Stability is much better than it used to be. They went to a distributed model, so it's stable and you can expand and grow with it.
Early versions did not use a completely balanced distributed model. As the number of items being collected grew, performance could not be scaled easily by adding additional servers to the vROps infrastructure. The newer versions handle this much better and allow for performance to be maintained at high numbers of items being collected.
What do I think about the scalability of the solution?

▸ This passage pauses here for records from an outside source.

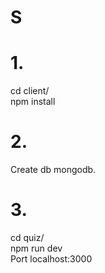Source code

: # S
# 1. 
cd client/
</br>
npm install
# 2.
Create db mongodb.
# 3.
cd quiz/ </br>
npm run dev </br>
Port localhost:3000
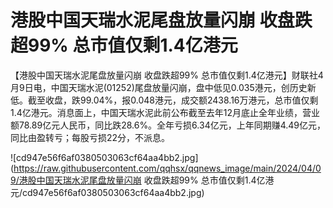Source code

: # 港股中国天瑞水泥尾盘放量闪崩 收盘跌超99% 总市值仅剩1.4亿港元

【港股中国天瑞水泥尾盘放量闪崩 收盘跌超99%
总市值仅剩1.4亿港元】财联社4月9日电，中国天瑞水泥(01252)尾盘放量闪崩，盘中低见0.035港元，创历史新低。截至收盘，跌99.04%，报0.048港元，成交额2438.16万港元，总市值仅剩1.4亿港元。消息面上，中国天瑞水泥此前公布截至去年12月底止全年业绩，营业额78.89亿元人民币，同比跌28.6%。全年亏损6.34亿元，上年同期赚4.49亿元，同比由盈转亏；每股亏损22分，不派息。

![cd947e56f6af0380503063cf64aa4bb2.jpg](https://raw.githubusercontent.com/qqhsx/qqnews_image/main/2024/04/09/港股中国天瑞水泥尾盘放量闪崩 收盘跌超99% 总市值仅剩1.4亿港元/cd947e56f6af0380503063cf64aa4bb2.jpg)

You can now expand outwards horizontally, which you think they would've done initially, but you know... If you have an instance, you can build it taller with more CPU and memory, or you can build multiple instances. You can build instances out in remote sites to collect data there. It's a scalable solution now, which it was not completely before.
I don't know what their limits are, but it's certainly scalable enough to accommodate our needs.
It does not get slow; that's why the model's much better.
How are customer service and support?
We haven't used technical support for scaling it yet, but I'm sure we will.
Which solution did I use previously and why did I switch?
We decided to invest in this type of solution because of gaps in our current reporting. There are certain constraints we're running into in the environment that we cannot attack easily with any other tool.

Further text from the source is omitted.